更新日:2022年1月14日(初回投稿)
著者:中京大学 総合政策学部 総合政策学科 教授 坂田 隆文

前回は、店舗の役割やその運営の難しさについて紹介しました。今回は、プライベートブランド(PB)による差別化について解説します。商品を仕入れて、それを消費者に売るというだけでは、店舗の独自性を出すことが難しくなり、プライベートブランドが開発されるようになりました。もちろん小売業である店舗自体が工場を併設する、ということはありません。では、その裏にはどのような仕組みがあるのでしょうか。

1. プライベートブランド(PB)とは

プライベートブランド(PB)とは、小売店・卸売業者が企画し、独自のブランド(商標)で販売する商品です。プライベートブランドは、特定の店舗にしか売っていないために、消費者の注目を集める効果が期待できます。一方、製造業者が提供するブランドのことをナショナルブランド(NB)といいます。ナショナル、つまり、全国的に(範囲を定めず)売られているブランドです。

店舗運営において、他店との差別化というのは非常に重要な問題です。そのため近年、プライベートブランドの開発・発売がコンビニエンス・ストアを中心に重視されています(図1)。

図1:コンビニエンス・ストア店内

図1:コンビニエンス・ストア店内

前回でも指摘したとおり、小売業である店舗は、製造業者や卸売業者から商品を仕入れ、それを消費者に販売することを主業務としています。つまり、右から左へ商品を流すのが店舗の役割ということになります。すると、例えば伊藤園の「お~いお茶」を購入する消費者にしてみれば、価格が一定である場合、店舗はファミリーマートであっても、ローソンであっても、また、イオンであっても構わないということになってしまいます。店舗側にしてみれば、当然、自社店舗での購入を望んでいます。
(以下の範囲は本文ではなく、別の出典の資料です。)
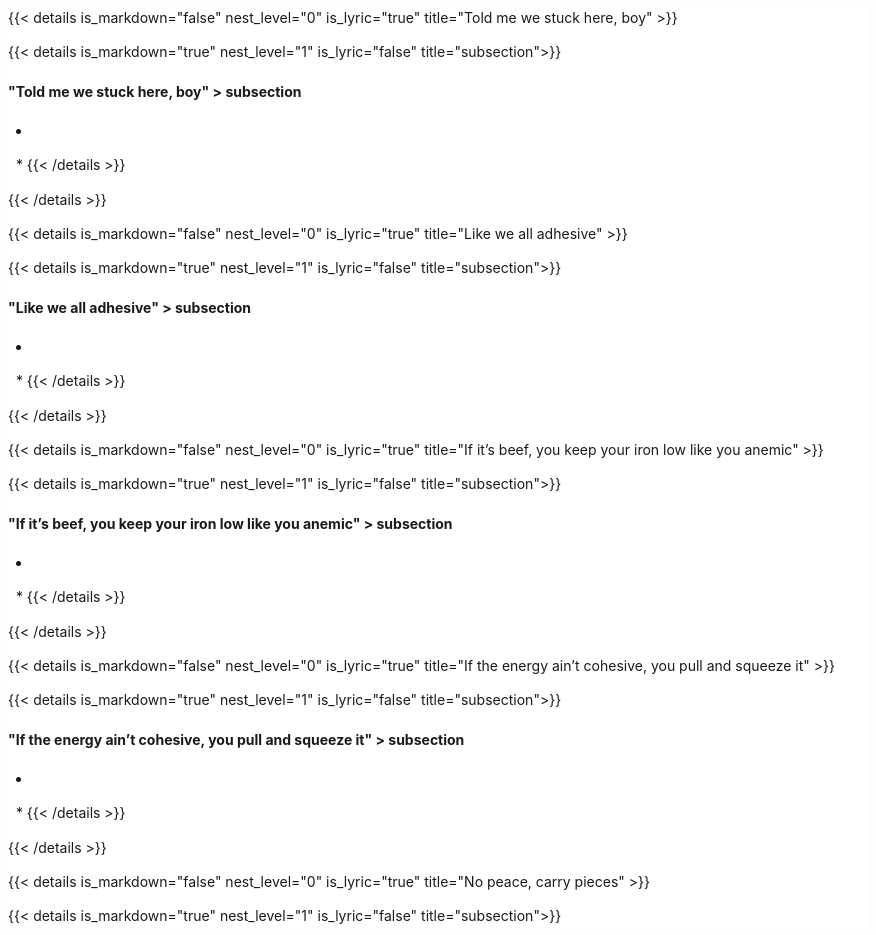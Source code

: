 {{< details is_markdown="false" nest_level="0" is_lyric="true" title="Told me we stuck here, boy" >}}

{{< details is_markdown="true" nest_level="1" is_lyric="false" title="subsection">}}

#### "Told me we stuck here, boy" > subsection

* 
 
* 
{{< /details >}}

{{< /details >}}

{{< details is_markdown="false" nest_level="0" is_lyric="true" title="Like we all adhesive" >}}

{{< details is_markdown="true" nest_level="1" is_lyric="false" title="subsection">}}

#### "Like we all adhesive" > subsection

* 
 
* 
{{< /details >}}

{{< /details >}}

{{< details is_markdown="false" nest_level="0" is_lyric="true" title="If it’s beef, you keep your iron low like you anemic" >}}

{{< details is_markdown="true" nest_level="1" is_lyric="false" title="subsection">}}

#### "If it’s beef, you keep your iron low like you anemic" > subsection

* 
 
* 
{{< /details >}}

{{< /details >}}

{{< details is_markdown="false" nest_level="0" is_lyric="true" title="If the energy ain’t cohesive, you pull and squeeze it" >}}

{{< details is_markdown="true" nest_level="1" is_lyric="false" title="subsection">}}

#### "If the energy ain’t cohesive, you pull and squeeze it" > subsection

* 
 
* 
{{< /details >}}

{{< /details >}}

{{< details is_markdown="false" nest_level="0" is_lyric="true" title="No peace, carry pieces" >}}

{{< details is_markdown="true" nest_level="1" is_lyric="false" title="subsection">}}
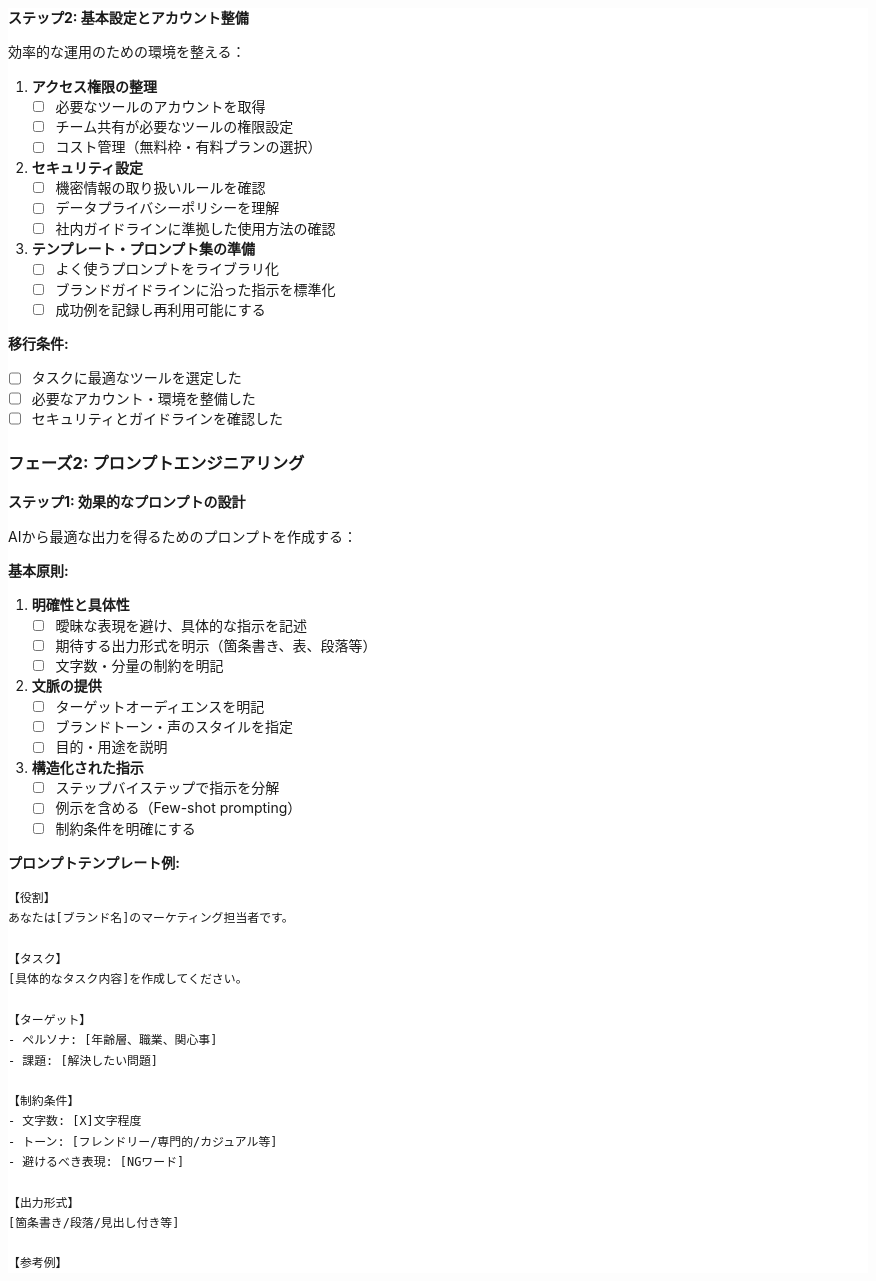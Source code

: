 **ステップ2: 基本設定とアカウント整備**

効率的な運用のための環境を整える：

1. **アクセス権限の整理**
   - [ ] 必要なツールのアカウントを取得
   - [ ] チーム共有が必要なツールの権限設定
   - [ ] コスト管理（無料枠・有料プランの選択）

2. **セキュリティ設定**
   - [ ] 機密情報の取り扱いルールを確認
   - [ ] データプライバシーポリシーを理解
   - [ ] 社内ガイドラインに準拠した使用方法の確認

3. **テンプレート・プロンプト集の準備**
   - [ ] よく使うプロンプトをライブラリ化
   - [ ] ブランドガイドラインに沿った指示を標準化
   - [ ] 成功例を記録し再利用可能にする

**移行条件:**

- [ ] タスクに最適なツールを選定した
- [ ] 必要なアカウント・環境を整備した
- [ ] セキュリティとガイドラインを確認した

### フェーズ2: プロンプトエンジニアリング

**ステップ1: 効果的なプロンプトの設計**

AIから最適な出力を得るためのプロンプトを作成する：

**基本原則:**

1. **明確性と具体性**
   - [ ] 曖昧な表現を避け、具体的な指示を記述
   - [ ] 期待する出力形式を明示（箇条書き、表、段落等）
   - [ ] 文字数・分量の制約を明記

2. **文脈の提供**
   - [ ] ターゲットオーディエンスを明記
   - [ ] ブランドトーン・声のスタイルを指定
   - [ ] 目的・用途を説明

3. **構造化された指示**
   - [ ] ステップバイステップで指示を分解
   - [ ] 例示を含める（Few-shot prompting）
   - [ ] 制約条件を明確にする

**プロンプトテンプレート例:**

```
【役割】
あなたは[ブランド名]のマーケティング担当者です。

【タスク】
[具体的なタスク内容]を作成してください。

【ターゲット】
- ペルソナ: [年齢層、職業、関心事]
- 課題: [解決したい問題]

【制約条件】
- 文字数: [X]文字程度
- トーン: [フレンドリー/専門的/カジュアル等]
- 避けるべき表現: [NGワード]

【出力形式】
[箇条書き/段落/見出し付き等]

【参考例】
```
しかし、同じ商品を売っている以上、消費者に「ローソンに行かないようにしてほしい」などと頼むことも脅すこともできるはずがありません。

さて、そこで登場するのが、その小売業独自の商品であるプライベートブランド(PB)です。ファミリーマート限定の商品があり、消費者がそれを好めば、その分顧客の確保が可能です。これはコンビニエンス・ストアに限らず、スーパーでもドラッグストアでも百貨店でも、同じことがいえます。その店独自の商品があれば、それだけで他店との差別化を図り、消費者を集めることができます。皆さんも「ファミマスイーツ」、「セブンプレミアム」、「TOPVALU(トップバリュ/イオン)」、「情熱価格(ドン・キホーテ)」といったPBの名前を聞いたことがあるでしょう。
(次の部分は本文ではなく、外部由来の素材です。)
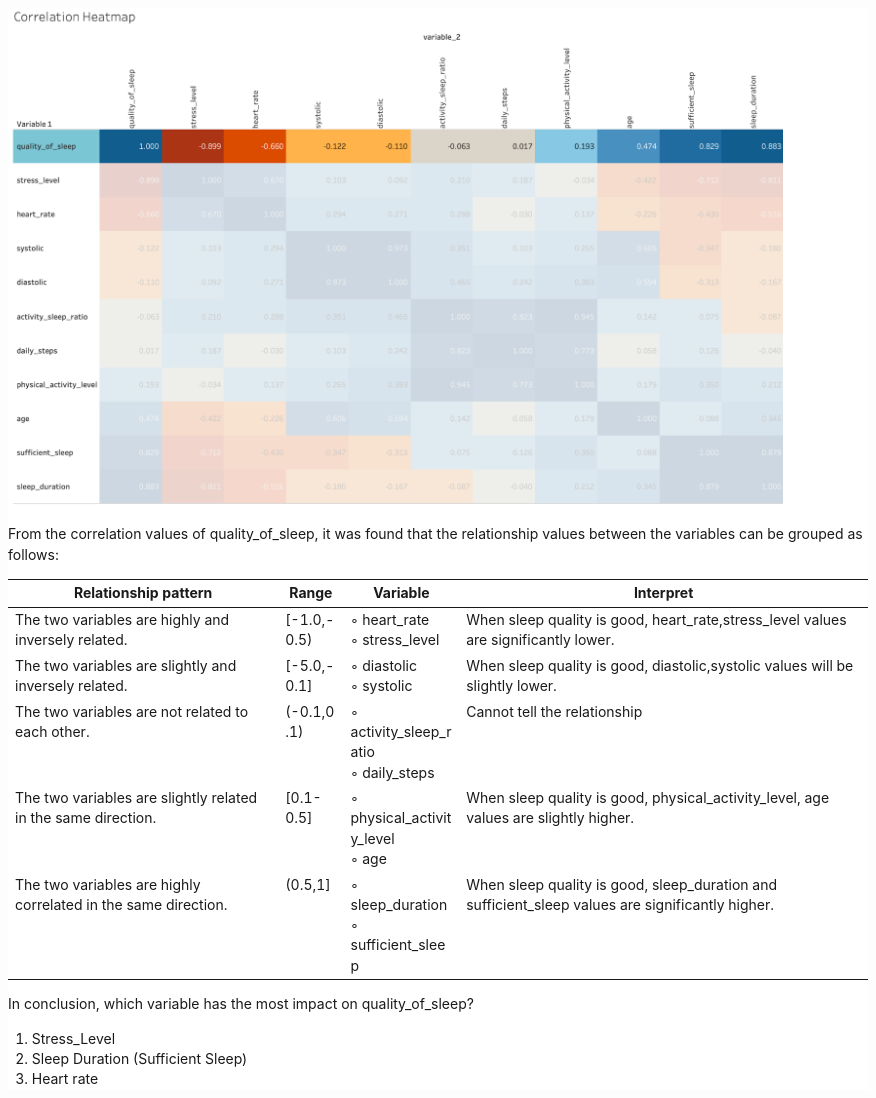 ![Correlation](../assets/indepthAnalysis/correlation.png)

From the correlation values ​​of quality_of_sleep, it was found that the relationship values ​​between the variables can be grouped as follows:

| Relationship pattern                                           | Range       | Variable                                   | Interpret                                                                                          |
| -------------------------------------------------------------- | ----------- | ------------------------------------------ | -------------------------------------------------------------------------------------------------- |
| The two variables are highly and inversely related.            | [-1.0,-0.5) | ◦ heart_rate <br/> ◦ stress_level          | When sleep quality is good, heart_rate,stress_level values ​​are significantly lower.              |
| The two variables are slightly and inversely related.          | [-5.0,-0.1] | ◦ diastolic <br/> ◦ systolic               | When sleep quality is good, diastolic,systolic values ​​will be slightly lower.                    |
| The two variables are not related to each other.               | (-0.1,0.1)  | ◦ activity_sleep_ratio <br/> ◦ daily_steps | Cannot tell the relationship                                                                       |
| The two variables are slightly related in the same direction.  | [0.1-0.5]   | ◦ physical_activity_level <br/> ◦ age      | When sleep quality is good, physical_activity_level, age values ​​are slightly higher.             |
| The two variables are highly correlated in the same direction. | (0.5,1]     | ◦ sleep_duration <br/> ◦ sufficient_sleep  | When sleep quality is good, sleep_duration and sufficient_sleep values ​​are significantly higher. |

In conclusion, which variable has the most impact on quality_of_sleep?

1. Stress_Level
1. Sleep Duration (Sufficient Sleep)
1. Heart rate
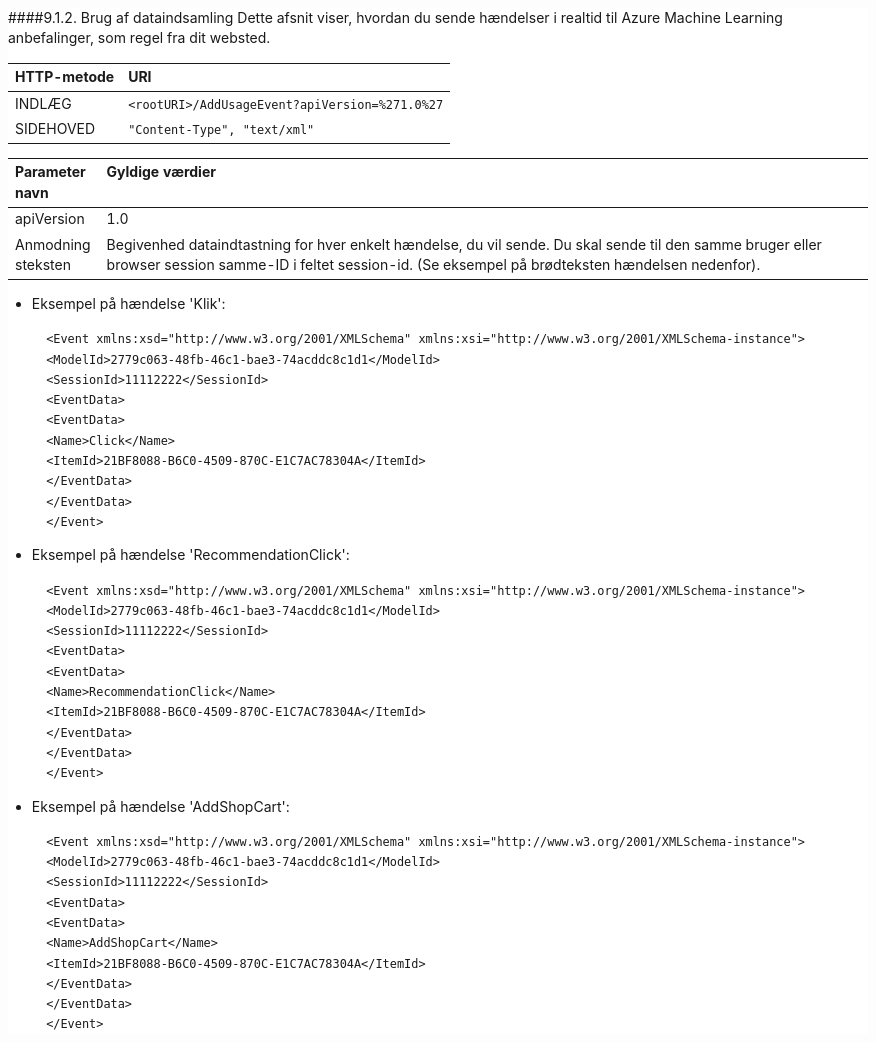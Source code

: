 
####<a name="912-using-data-acquisition"></a>9.1.2. Brug af dataindsamling
Dette afsnit viser, hvordan du sende hændelser i realtid til Azure Machine Learning anbefalinger, som regel fra dit websted.

| HTTP-metode | URI |
|:--------|:--------|
|INDLÆG     |`<rootURI>/AddUsageEvent?apiVersion=%271.0%27`|
|SIDEHOVED   |`"Content-Type", "text/xml"`|

|   Parameternavn  |   Gyldige værdier                        |
|:--------          |:--------                              |
|   apiVersion      | 1.0 |
|Anmodningsteksten| Begivenhed dataindtastning for hver enkelt hændelse, du vil sende. Du skal sende til den samme bruger eller browser session samme-ID i feltet session-id. (Se eksempel på brødteksten hændelsen nedenfor).|


- Eksempel på hændelse 'Klik':

        <Event xmlns:xsd="http://www.w3.org/2001/XMLSchema" xmlns:xsi="http://www.w3.org/2001/XMLSchema-instance">
        <ModelId>2779c063-48fb-46c1-bae3-74acddc8c1d1</ModelId>
        <SessionId>11112222</SessionId>
        <EventData>
        <EventData>
        <Name>Click</Name>
        <ItemId>21BF8088-B6C0-4509-870C-E1C7AC78304A</ItemId>
        </EventData>
        </EventData>
        </Event>

- Eksempel på hændelse 'RecommendationClick':

        <Event xmlns:xsd="http://www.w3.org/2001/XMLSchema" xmlns:xsi="http://www.w3.org/2001/XMLSchema-instance">
        <ModelId>2779c063-48fb-46c1-bae3-74acddc8c1d1</ModelId>
        <SessionId>11112222</SessionId>
        <EventData>
        <EventData>
        <Name>RecommendationClick</Name>
        <ItemId>21BF8088-B6C0-4509-870C-E1C7AC78304A</ItemId>
        </EventData>
        </EventData>
        </Event>

- Eksempel på hændelse 'AddShopCart':

        <Event xmlns:xsd="http://www.w3.org/2001/XMLSchema" xmlns:xsi="http://www.w3.org/2001/XMLSchema-instance">
        <ModelId>2779c063-48fb-46c1-bae3-74acddc8c1d1</ModelId>
        <SessionId>11112222</SessionId>
        <EventData>
        <EventData>
        <Name>AddShopCart</Name>
        <ItemId>21BF8088-B6C0-4509-870C-E1C7AC78304A</ItemId>
        </EventData>
        </EventData>
        </Event>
では、店舗は店頭の商品を全てPBにすれば完全なる差別化を図れるので、戦略的によいのでしょうか。実際は、そうもいきません。なぜなら、消費者は小売業のオリジナル商品だけでなく、既に定番となっているようなNB商品の購入も望んでいるからです。カルビーのポテトチップス、日清食品のどん兵衛、井村屋のあずきバー、キリンビールの淡麗はそれぞれ、発売以来人気を博し続けている商品です。PBだけで品揃(ぞろ)えされた店舗では、たとえ他店と差別化が図れたとしても、集客力という点で劣ってしまうかもしれません。店舗は、店頭に商品を並べる際、NBとPBのバランスを考えなければなりません。

2. ブランドとは

ブランドとは、「牛の焼き印」が語源です。牛というのは、一見すると誰の牛か、どこの産地のものかなど、見分けが付きません。そこで、焼きゴテで火傷(やけど)をつける。焼く(burn)の受動態であるburned(バーンド)が訛(なま)っていって、ブランド(brand)になったというのが定説です。現在でこそ、原産地証明書が発行されたり、トレーサビリティ(作られてから手元に届くまでの経路)が確認されるなど、ブランドに代わる品質保証手段があります。しかし、私たち消費者にとっては、ブランドというのが最も信頼を置ける証拠です。私が講義で学生によく説明するのは、「どこの国に行っても、コカ・コーラだったら安心して飲めるでしょう?」というたとえ話です。文字が読めない国でも、言葉が理解できない国でも、コカ・コーラなら「あの味」と信じることができます。これこそ、ブランドの本質です。

店舗運営の話に戻りましょう。前述したように、差別化のためにPBだけで品揃えをするわけにはいきません。昔ながらの定番NB商品を求めて店舗にやってくる消費者もいます。では、NBを作っている製造業者に、自社にだけPBを作ってもらってはどうか。このような発想をしてもおかしくありません。カルビーに自社だけのポテトチップスを、キリンビールに自社オリジナルのビールを、敷島製パンには自社だけのパンをそれぞれ開発してもらおう。そう考えてもおかしくありません。しかし、現実にはPBだけで成立している店舗など、存在しません。なぜでしょう。